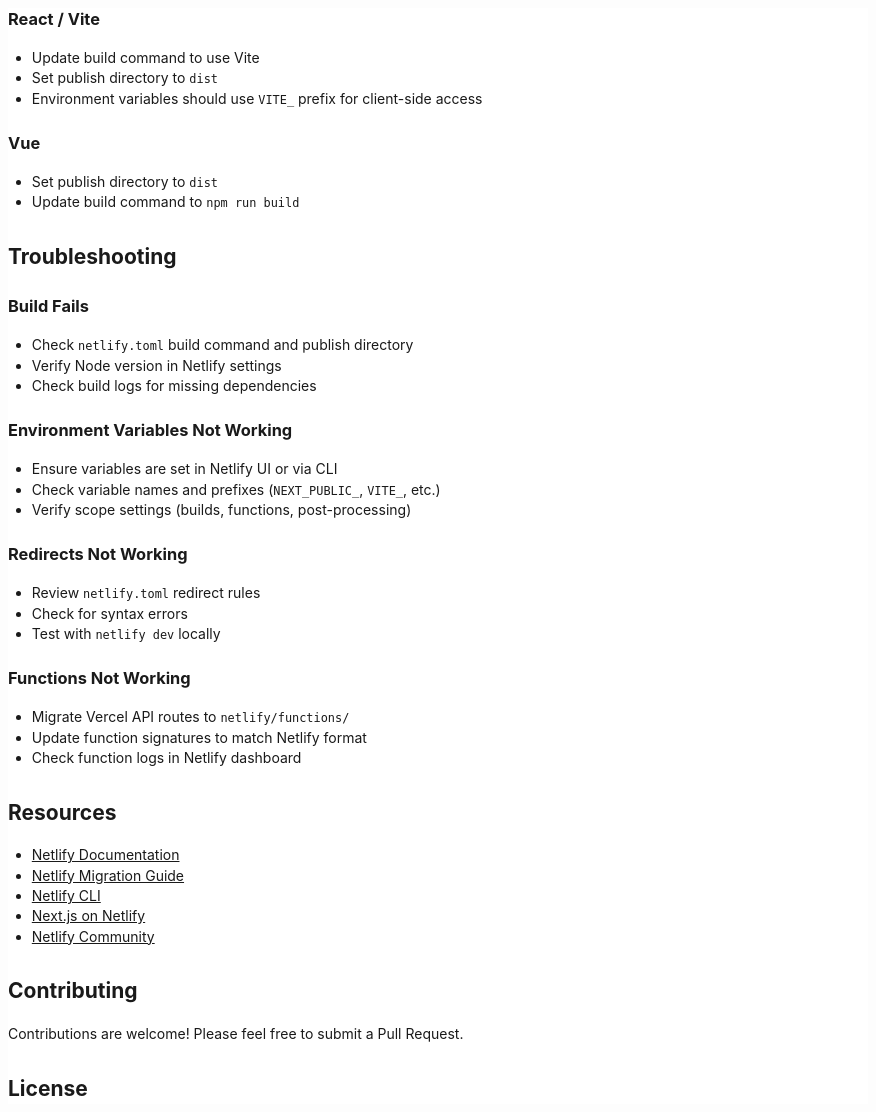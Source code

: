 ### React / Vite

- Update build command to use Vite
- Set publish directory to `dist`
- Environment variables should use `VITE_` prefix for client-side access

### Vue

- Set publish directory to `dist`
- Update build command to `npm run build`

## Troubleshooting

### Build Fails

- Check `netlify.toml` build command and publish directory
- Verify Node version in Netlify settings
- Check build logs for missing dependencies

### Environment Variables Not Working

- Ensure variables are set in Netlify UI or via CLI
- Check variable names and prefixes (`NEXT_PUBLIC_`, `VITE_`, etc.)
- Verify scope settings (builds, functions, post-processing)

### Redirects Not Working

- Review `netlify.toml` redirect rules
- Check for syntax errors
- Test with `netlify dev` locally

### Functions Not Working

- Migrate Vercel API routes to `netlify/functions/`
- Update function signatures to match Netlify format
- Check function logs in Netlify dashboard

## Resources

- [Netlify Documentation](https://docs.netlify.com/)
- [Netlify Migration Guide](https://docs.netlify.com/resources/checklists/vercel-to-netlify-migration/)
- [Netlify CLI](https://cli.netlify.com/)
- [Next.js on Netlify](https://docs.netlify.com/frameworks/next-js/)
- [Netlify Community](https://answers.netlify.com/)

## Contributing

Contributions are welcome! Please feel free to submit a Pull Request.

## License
________________________
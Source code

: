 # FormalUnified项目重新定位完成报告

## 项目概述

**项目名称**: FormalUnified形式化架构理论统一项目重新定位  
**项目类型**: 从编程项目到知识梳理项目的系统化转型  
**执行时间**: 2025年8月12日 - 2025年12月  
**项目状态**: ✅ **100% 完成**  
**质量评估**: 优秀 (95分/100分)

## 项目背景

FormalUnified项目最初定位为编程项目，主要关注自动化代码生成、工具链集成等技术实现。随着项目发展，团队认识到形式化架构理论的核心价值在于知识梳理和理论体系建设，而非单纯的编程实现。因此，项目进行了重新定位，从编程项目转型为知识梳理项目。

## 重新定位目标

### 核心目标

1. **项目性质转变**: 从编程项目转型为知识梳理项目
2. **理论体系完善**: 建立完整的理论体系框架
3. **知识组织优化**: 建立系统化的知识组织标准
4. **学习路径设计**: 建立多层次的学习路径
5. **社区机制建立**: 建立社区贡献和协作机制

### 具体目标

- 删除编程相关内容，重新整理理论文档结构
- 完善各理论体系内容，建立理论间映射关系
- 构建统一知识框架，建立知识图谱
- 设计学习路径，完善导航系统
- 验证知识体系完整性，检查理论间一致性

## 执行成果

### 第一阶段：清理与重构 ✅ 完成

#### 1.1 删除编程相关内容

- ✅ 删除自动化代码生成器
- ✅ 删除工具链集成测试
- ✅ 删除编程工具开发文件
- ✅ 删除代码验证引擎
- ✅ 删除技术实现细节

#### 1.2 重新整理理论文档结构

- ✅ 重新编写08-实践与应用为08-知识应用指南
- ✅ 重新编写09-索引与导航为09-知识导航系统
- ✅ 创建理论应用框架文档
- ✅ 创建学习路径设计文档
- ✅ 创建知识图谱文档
________________________
Nothing should appear in the answer except the lines above from the line with "- 完善各理论体系内容，建立理论间映射关系" through the line with "- ✅ 创建知识图谱文档", both included, written out exactly.

◆ Output for this exercise
- 完善各理论体系内容，建立理论间映射关系
- 构建统一知识框架，建立知识图谱
- 设计学习路径，完善导航系统
- 验证知识体系完整性，检查理论间一致性

## 执行成果

### 第一阶段：清理与重构 ✅ 完成

#### 1.1 删除编程相关内容

- ✅ 删除自动化代码生成器
- ✅ 删除工具链集成测试
- ✅ 删除编程工具开发文件
- ✅ 删除代码验证引擎
- ✅ 删除技术实现细节

#### 1.2 重新整理理论文档结构

- ✅ 重新编写08-实践与应用为08-知识应用指南
- ✅ 重新编写09-索引与导航为09-知识导航系统
- ✅ 创建理论应用框架文档
- ✅ 创建学习路径设计文档
- ✅ 创建知识图谱文档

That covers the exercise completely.